Bu olaydan sonra üslubumu değiştirmeyi çok düşündüm. Belki de hastalarımla konuşurken biraz daha vurgulayıcı kelimeler kullanmalı, çarpıcı tonlamalar yapmalıyım diye düşündüm. Ancak hastalarıma hastalığı ile ilgili her durumu detaylarıyla açıklamayı, tedavi için acil bir durum yoksa, kendisi için önerdiğim tedaviyi yakınlarıyla birlikte değerlendirmesi ve birlikte karar alması için zaman tanımayı kendi tarzım olarak benimsedim. Ancak yine de aynı şeyi söyleyen hekimler arasındaki üslup farklılığından dolayı bile sonuçlar değişebiliyor.
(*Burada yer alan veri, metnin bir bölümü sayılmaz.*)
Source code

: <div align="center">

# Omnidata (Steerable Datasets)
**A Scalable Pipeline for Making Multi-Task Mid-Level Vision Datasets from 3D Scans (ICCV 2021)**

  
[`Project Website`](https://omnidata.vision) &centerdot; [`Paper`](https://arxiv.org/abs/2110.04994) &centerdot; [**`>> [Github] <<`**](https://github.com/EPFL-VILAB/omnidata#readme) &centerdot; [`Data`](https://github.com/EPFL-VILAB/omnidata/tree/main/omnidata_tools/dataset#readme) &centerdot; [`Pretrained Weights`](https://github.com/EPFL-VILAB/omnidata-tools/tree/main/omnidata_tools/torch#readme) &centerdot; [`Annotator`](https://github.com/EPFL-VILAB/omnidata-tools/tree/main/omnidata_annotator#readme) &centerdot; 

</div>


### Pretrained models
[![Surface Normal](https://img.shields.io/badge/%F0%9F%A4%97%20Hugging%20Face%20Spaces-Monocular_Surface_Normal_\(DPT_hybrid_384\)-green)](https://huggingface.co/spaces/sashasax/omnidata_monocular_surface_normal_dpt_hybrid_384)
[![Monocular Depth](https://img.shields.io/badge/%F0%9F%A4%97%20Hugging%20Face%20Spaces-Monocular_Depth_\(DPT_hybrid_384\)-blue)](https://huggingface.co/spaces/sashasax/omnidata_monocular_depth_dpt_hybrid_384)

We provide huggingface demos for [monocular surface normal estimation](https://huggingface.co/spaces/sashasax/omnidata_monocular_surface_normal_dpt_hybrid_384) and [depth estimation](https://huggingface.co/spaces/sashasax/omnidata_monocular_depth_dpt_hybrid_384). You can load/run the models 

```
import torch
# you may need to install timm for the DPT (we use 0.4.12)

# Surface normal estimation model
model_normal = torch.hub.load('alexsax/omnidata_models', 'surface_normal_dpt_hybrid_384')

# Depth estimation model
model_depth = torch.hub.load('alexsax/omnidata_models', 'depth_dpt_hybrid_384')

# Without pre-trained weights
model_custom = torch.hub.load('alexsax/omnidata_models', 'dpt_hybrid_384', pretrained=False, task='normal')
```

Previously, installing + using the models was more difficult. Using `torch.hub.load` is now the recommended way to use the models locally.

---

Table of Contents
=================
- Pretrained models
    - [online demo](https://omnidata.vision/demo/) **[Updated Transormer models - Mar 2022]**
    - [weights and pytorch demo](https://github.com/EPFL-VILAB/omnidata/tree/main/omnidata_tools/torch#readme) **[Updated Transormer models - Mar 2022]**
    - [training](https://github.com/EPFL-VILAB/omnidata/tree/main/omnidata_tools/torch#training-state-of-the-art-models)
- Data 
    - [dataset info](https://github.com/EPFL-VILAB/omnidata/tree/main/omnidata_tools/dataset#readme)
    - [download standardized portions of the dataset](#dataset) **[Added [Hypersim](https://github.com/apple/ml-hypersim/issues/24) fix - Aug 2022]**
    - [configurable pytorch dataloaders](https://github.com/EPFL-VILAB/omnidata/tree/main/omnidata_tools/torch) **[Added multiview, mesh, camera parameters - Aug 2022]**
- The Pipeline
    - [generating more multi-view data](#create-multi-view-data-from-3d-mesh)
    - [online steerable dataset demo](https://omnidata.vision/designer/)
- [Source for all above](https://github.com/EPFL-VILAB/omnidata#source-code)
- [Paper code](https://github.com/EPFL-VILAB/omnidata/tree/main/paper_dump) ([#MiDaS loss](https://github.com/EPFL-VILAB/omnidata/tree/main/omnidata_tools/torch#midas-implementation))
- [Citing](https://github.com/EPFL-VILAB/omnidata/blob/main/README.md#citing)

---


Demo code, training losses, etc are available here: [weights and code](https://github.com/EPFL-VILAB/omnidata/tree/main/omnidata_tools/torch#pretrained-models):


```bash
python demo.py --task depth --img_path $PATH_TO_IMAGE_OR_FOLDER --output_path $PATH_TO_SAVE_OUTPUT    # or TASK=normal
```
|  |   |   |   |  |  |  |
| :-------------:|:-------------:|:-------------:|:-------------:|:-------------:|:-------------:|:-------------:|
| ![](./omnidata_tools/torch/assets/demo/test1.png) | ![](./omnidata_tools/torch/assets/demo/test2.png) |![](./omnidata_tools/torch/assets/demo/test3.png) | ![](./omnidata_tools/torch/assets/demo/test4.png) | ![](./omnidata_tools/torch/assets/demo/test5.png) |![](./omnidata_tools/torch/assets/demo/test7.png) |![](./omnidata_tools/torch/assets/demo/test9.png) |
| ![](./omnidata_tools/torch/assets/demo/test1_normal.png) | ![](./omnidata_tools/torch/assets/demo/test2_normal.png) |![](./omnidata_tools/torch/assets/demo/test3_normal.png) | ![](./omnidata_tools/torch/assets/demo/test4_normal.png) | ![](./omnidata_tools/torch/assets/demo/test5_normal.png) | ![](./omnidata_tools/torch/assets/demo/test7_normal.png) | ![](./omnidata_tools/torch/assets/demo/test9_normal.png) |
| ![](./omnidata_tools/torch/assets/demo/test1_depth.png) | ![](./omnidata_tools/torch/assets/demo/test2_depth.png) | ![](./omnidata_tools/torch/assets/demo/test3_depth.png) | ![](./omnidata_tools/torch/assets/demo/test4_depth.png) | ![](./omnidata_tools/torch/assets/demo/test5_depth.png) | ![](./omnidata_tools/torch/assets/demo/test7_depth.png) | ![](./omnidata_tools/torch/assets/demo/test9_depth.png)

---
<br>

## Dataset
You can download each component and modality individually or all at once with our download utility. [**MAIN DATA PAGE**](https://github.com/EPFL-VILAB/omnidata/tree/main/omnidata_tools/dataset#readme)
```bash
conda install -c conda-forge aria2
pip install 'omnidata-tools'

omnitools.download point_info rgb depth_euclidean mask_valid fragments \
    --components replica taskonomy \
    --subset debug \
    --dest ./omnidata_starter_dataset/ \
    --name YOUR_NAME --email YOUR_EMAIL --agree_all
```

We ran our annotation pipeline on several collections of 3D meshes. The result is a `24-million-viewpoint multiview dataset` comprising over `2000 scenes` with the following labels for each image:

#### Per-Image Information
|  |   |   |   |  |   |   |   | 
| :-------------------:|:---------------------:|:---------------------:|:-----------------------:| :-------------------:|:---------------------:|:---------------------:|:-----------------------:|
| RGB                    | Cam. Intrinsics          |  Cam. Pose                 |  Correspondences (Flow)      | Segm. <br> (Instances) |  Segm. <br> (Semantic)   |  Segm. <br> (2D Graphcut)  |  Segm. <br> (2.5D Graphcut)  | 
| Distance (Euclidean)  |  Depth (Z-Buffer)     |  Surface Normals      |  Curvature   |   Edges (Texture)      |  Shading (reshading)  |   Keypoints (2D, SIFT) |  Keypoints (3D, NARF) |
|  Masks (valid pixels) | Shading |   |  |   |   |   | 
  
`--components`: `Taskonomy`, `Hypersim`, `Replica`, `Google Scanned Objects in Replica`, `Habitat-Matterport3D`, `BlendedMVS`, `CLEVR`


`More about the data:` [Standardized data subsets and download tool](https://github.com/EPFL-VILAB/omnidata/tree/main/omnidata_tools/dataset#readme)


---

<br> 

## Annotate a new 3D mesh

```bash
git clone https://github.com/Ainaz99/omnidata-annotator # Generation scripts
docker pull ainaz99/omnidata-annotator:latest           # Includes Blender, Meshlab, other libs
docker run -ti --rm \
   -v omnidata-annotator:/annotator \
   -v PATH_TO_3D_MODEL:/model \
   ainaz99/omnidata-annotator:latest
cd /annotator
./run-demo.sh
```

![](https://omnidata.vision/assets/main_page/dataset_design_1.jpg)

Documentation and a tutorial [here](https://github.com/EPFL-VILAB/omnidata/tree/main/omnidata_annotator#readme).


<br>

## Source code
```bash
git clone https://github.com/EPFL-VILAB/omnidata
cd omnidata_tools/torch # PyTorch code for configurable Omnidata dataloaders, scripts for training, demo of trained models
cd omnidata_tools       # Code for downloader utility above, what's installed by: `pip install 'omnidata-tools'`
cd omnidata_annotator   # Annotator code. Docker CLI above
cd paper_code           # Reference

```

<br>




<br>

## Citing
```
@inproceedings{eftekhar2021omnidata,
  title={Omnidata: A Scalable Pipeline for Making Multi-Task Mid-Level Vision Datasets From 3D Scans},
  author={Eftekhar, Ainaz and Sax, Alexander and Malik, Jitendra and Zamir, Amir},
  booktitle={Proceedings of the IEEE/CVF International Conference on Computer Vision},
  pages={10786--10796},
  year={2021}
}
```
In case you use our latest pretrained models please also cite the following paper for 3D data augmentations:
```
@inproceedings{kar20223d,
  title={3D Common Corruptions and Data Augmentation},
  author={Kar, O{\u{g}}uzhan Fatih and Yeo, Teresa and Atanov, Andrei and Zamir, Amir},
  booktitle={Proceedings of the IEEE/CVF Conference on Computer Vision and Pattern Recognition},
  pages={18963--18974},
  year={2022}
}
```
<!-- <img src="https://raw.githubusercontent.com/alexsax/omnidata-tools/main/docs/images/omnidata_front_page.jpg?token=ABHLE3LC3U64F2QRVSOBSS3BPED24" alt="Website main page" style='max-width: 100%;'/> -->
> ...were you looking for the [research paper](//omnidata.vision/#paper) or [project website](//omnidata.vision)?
Her hastalıkta olduğu gibi tedavi süreci birçok değişkeni barındırıyor. En önemli değişken ise hastalığın ilerlemesi sırasında oluşan değişiklikler. Bence en doğru sonuca ulaşmak için hastalarımız doktorlarının söylediklerini iyi ve dingin bir şekilde değerlendirmelidir. Farklı doktor görüşü almak isterlerse de onları da not edip yine sağlıklı bir şekilde değerlendirmeli, söylenenler arasında çelişki olduğundan kuşkulanırlarsa bunu doktorlarına net bir şekilde sormalı ve en doğru kararı yine kendileri almalıdır. Tabi ki, acil durumlar dışında. Sağlıkla kalın!